***** SUPPLIED ENTRIES *****

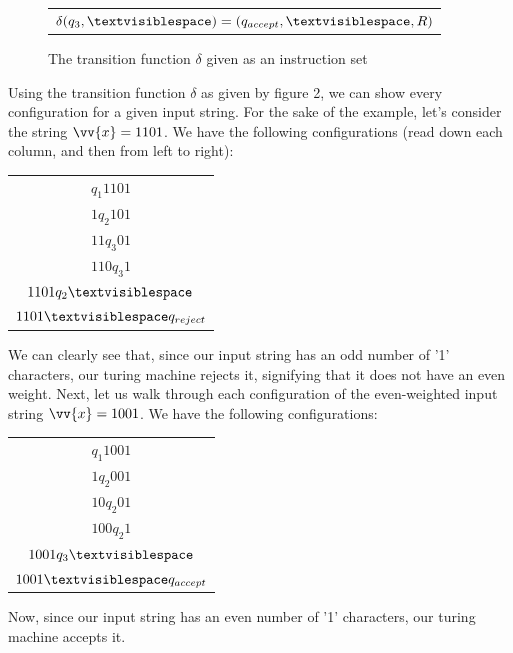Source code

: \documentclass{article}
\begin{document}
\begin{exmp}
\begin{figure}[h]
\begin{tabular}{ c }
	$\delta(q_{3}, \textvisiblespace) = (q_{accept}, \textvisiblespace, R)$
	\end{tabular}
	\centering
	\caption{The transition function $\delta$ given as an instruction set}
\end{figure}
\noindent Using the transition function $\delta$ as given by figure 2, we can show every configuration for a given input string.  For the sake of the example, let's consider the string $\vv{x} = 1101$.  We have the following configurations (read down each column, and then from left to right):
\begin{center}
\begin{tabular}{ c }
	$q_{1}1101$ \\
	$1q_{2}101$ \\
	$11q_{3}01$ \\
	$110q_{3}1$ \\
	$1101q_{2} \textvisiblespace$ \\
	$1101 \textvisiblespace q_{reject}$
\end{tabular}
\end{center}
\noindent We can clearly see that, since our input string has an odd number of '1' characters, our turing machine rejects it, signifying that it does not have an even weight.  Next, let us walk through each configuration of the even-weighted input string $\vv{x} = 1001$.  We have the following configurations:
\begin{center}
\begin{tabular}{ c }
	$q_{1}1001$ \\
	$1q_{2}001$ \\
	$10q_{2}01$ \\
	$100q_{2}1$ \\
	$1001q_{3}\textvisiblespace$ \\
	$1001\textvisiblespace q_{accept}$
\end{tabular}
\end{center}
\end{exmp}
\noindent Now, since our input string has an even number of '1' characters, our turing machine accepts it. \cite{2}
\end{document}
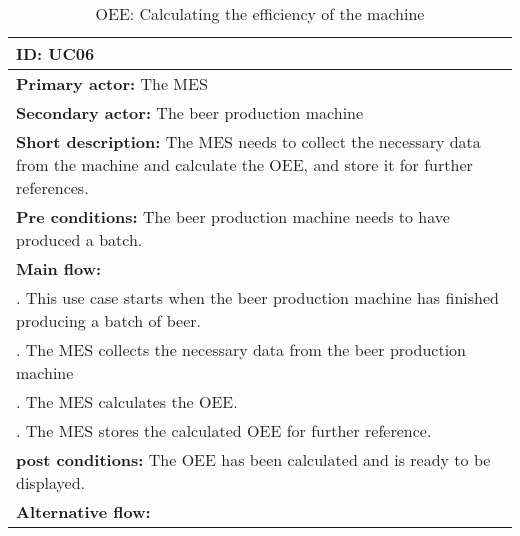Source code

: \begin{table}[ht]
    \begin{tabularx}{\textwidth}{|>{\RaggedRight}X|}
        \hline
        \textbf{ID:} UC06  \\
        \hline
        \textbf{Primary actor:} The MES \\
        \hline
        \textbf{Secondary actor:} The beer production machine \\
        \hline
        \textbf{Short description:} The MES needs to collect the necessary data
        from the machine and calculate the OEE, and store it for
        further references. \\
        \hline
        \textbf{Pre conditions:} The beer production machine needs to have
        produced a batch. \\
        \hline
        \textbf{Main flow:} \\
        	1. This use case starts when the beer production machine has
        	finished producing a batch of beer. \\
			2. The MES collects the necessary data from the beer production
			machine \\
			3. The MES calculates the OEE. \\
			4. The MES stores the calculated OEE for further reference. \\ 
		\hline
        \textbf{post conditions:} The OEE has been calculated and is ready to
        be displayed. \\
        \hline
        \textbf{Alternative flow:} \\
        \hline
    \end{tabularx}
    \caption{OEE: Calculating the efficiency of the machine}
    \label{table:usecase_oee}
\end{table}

*****

__WORK REQUEST__: Search the entries for "given" and show every line that has it.

__RESULT FOR THIS TASK__:
	\caption{The transition function $\delta$ given as an instruction set}
\noindent Using the transition function $\delta$ as given by figure 2, we can show every configuration for a given input string.  For the sake of the example, let's consider the string $\vv{x} = 1101$.  We have the following configurations (read down each column, and then from left to right):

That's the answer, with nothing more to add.